INPUT DATA
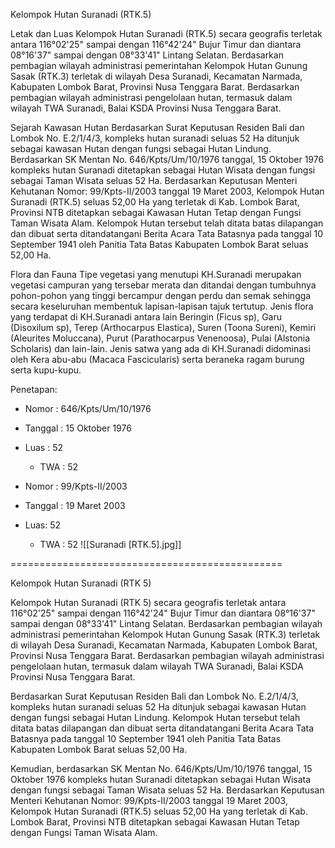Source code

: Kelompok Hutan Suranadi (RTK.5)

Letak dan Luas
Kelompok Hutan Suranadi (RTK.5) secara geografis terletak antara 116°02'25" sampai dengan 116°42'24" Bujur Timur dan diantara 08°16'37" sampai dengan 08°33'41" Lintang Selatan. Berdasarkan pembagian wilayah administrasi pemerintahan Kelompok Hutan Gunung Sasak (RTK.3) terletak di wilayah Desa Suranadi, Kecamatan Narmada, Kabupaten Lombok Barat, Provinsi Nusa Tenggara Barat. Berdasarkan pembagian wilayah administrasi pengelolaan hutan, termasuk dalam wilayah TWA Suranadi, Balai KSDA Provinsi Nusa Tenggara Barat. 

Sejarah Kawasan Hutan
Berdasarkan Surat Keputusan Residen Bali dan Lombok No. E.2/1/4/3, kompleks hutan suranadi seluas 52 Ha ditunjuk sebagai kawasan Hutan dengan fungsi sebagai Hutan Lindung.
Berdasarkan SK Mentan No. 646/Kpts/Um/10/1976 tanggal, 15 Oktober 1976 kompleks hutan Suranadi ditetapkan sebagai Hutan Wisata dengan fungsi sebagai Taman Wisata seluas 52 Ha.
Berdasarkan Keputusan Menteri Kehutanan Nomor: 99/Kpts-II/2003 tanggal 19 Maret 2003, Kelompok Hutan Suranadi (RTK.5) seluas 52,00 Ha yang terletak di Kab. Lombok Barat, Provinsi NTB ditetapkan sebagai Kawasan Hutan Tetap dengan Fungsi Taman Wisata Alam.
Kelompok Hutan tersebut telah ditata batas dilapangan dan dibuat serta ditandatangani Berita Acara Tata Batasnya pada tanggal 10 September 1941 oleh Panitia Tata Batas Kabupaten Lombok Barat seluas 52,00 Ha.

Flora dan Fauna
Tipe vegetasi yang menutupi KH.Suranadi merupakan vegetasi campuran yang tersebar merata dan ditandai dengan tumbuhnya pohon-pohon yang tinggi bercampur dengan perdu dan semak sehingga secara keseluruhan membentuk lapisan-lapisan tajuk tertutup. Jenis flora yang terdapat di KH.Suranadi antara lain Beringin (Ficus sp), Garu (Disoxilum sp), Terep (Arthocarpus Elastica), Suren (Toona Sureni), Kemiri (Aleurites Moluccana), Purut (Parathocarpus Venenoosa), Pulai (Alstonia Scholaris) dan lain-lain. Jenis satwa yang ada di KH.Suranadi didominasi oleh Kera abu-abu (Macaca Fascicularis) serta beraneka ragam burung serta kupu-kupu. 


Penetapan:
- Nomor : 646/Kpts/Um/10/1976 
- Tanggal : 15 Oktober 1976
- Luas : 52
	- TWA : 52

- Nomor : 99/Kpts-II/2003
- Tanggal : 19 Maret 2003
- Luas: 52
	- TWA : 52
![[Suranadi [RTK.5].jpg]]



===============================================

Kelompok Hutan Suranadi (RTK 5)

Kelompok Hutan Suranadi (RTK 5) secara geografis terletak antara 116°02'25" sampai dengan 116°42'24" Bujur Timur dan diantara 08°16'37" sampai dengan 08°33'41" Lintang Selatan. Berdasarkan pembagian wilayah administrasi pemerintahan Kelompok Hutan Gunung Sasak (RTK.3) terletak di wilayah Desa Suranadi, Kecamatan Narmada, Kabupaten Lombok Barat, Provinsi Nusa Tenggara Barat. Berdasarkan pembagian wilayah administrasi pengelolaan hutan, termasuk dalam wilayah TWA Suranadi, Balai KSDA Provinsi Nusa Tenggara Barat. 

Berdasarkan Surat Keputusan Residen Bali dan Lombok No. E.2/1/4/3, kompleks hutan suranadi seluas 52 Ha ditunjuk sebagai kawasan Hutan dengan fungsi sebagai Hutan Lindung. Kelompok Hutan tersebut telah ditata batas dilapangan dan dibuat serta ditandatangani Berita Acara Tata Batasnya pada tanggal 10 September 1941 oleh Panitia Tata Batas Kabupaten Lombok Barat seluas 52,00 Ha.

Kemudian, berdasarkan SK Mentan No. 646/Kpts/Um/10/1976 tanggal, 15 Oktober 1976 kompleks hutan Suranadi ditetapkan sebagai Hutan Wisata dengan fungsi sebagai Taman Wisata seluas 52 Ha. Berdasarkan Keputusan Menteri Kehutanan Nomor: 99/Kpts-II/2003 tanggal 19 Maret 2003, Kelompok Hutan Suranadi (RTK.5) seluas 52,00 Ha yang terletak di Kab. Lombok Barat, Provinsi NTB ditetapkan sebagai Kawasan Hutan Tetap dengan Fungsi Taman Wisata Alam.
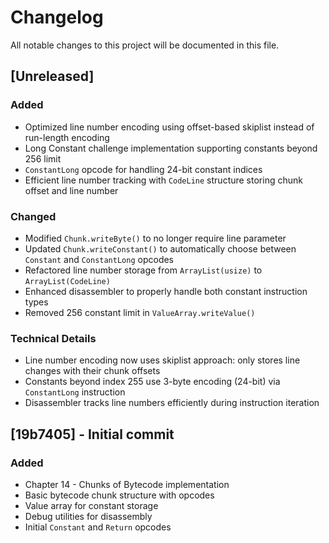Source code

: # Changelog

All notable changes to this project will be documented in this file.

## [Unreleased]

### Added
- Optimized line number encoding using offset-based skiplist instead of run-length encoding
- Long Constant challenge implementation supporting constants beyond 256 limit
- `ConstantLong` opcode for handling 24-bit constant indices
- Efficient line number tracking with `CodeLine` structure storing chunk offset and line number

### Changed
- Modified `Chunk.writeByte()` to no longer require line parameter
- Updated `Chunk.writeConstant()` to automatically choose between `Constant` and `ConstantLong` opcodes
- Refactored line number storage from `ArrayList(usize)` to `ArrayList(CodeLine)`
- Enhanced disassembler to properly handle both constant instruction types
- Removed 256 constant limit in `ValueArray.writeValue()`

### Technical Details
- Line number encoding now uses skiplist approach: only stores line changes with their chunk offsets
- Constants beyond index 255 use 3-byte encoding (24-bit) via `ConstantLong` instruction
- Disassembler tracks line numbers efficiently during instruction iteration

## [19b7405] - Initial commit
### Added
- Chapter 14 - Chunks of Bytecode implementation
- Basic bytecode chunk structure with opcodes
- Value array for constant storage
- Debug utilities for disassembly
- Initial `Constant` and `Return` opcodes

EXERCISE
Please print every record exactly, leaving out the pictures.

ANSWER SPACE
Source code

: Kelompok Hutan Suranadi (RTK.5)

Letak dan Luas
Kelompok Hutan Suranadi (RTK.5) secara geografis terletak antara 116°02'25" sampai dengan 116°42'24" Bujur Timur dan diantara 08°16'37" sampai dengan 08°33'41" Lintang Selatan. Berdasarkan pembagian wilayah administrasi pemerintahan Kelompok Hutan Gunung Sasak (RTK.3) terletak di wilayah Desa Suranadi, Kecamatan Narmada, Kabupaten Lombok Barat, Provinsi Nusa Tenggara Barat. Berdasarkan pembagian wilayah administrasi pengelolaan hutan, termasuk dalam wilayah TWA Suranadi, Balai KSDA Provinsi Nusa Tenggara Barat. 

Sejarah Kawasan Hutan
Berdasarkan Surat Keputusan Residen Bali dan Lombok No. E.2/1/4/3, kompleks hutan suranadi seluas 52 Ha ditunjuk sebagai kawasan Hutan dengan fungsi sebagai Hutan Lindung.
Berdasarkan SK Mentan No. 646/Kpts/Um/10/1976 tanggal, 15 Oktober 1976 kompleks hutan Suranadi ditetapkan sebagai Hutan Wisata dengan fungsi sebagai Taman Wisata seluas 52 Ha.
Berdasarkan Keputusan Menteri Kehutanan Nomor: 99/Kpts-II/2003 tanggal 19 Maret 2003, Kelompok Hutan Suranadi (RTK.5) seluas 52,00 Ha yang terletak di Kab. Lombok Barat, Provinsi NTB ditetapkan sebagai Kawasan Hutan Tetap dengan Fungsi Taman Wisata Alam.
Kelompok Hutan tersebut telah ditata batas dilapangan dan dibuat serta ditandatangani Berita Acara Tata Batasnya pada tanggal 10 September 1941 oleh Panitia Tata Batas Kabupaten Lombok Barat seluas 52,00 Ha.

Flora dan Fauna
Tipe vegetasi yang menutupi KH.Suranadi merupakan vegetasi campuran yang tersebar merata dan ditandai dengan tumbuhnya pohon-pohon yang tinggi bercampur dengan perdu dan semak sehingga secara keseluruhan membentuk lapisan-lapisan tajuk tertutup. Jenis flora yang terdapat di KH.Suranadi antara lain Beringin (Ficus sp), Garu (Disoxilum sp), Terep (Arthocarpus Elastica), Suren (Toona Sureni), Kemiri (Aleurites Moluccana), Purut (Parathocarpus Venenoosa), Pulai (Alstonia Scholaris) dan lain-lain. Jenis satwa yang ada di KH.Suranadi didominasi oleh Kera abu-abu (Macaca Fascicularis) serta beraneka ragam burung serta kupu-kupu. 


Penetapan:
- Nomor : 646/Kpts/Um/10/1976 
- Tanggal : 15 Oktober 1976
- Luas : 52
	- TWA : 52

- Nomor : 99/Kpts-II/2003
- Tanggal : 19 Maret 2003
- Luas: 52
	- TWA : 52
![[Suranadi [RTK.5].jpg]]



===============================================

Kelompok Hutan Suranadi (RTK 5)

Kelompok Hutan Suranadi (RTK 5) secara geografis terletak antara 116°02'25" sampai dengan 116°42'24" Bujur Timur dan diantara 08°16'37" sampai dengan 08°33'41" Lintang Selatan. Berdasarkan pembagian wilayah administrasi pemerintahan Kelompok Hutan Gunung Sasak (RTK.3) terletak di wilayah Desa Suranadi, Kecamatan Narmada, Kabupaten Lombok Barat, Provinsi Nusa Tenggara Barat. Berdasarkan pembagian wilayah administrasi pengelolaan hutan, termasuk dalam wilayah TWA Suranadi, Balai KSDA Provinsi Nusa Tenggara Barat. 

Berdasarkan Surat Keputusan Residen Bali dan Lombok No. E.2/1/4/3, kompleks hutan suranadi seluas 52 Ha ditunjuk sebagai kawasan Hutan dengan fungsi sebagai Hutan Lindung. Kelompok Hutan tersebut telah ditata batas dilapangan dan dibuat serta ditandatangani Berita Acara Tata Batasnya pada tanggal 10 September 1941 oleh Panitia Tata Batas Kabupaten Lombok Barat seluas 52,00 Ha.

Kemudian, berdasarkan SK Mentan No. 646/Kpts/Um/10/1976 tanggal, 15 Oktober 1976 kompleks hutan Suranadi ditetapkan sebagai Hutan Wisata dengan fungsi sebagai Taman Wisata seluas 52 Ha. Berdasarkan Keputusan Menteri Kehutanan Nomor: 99/Kpts-II/2003 tanggal 19 Maret 2003, Kelompok Hutan Suranadi (RTK.5) seluas 52,00 Ha yang terletak di Kab. Lombok Barat, Provinsi NTB ditetapkan sebagai Kawasan Hutan Tetap dengan Fungsi Taman Wisata Alam.
Source code

: # Changelog

All notable changes to this project will be documented in this file.

## [Unreleased]

### Added
- Optimized line number encoding using offset-based skiplist instead of run-length encoding
- Long Constant challenge implementation supporting constants beyond 256 limit
- `ConstantLong` opcode for handling 24-bit constant indices
- Efficient line number tracking with `CodeLine` structure storing chunk offset and line number

### Changed
- Modified `Chunk.writeByte()` to no longer require line parameter
- Updated `Chunk.writeConstant()` to automatically choose between `Constant` and `ConstantLong` opcodes
- Refactored line number storage from `ArrayList(usize)` to `ArrayList(CodeLine)`
- Enhanced disassembler to properly handle both constant instruction types
- Removed 256 constant limit in `ValueArray.writeValue()`

### Technical Details
- Line number encoding now uses skiplist approach: only stores line changes with their chunk offsets
- Constants beyond index 255 use 3-byte encoding (24-bit) via `ConstantLong` instruction
- Disassembler tracks line numbers efficiently during instruction iteration

## [19b7405] - Initial commit
### Added
- Chapter 14 - Chunks of Bytecode implementation
- Basic bytecode chunk structure with opcodes
- Value array for constant storage
- Debug utilities for disassembly
- Initial `Constant` and `Return` opcodes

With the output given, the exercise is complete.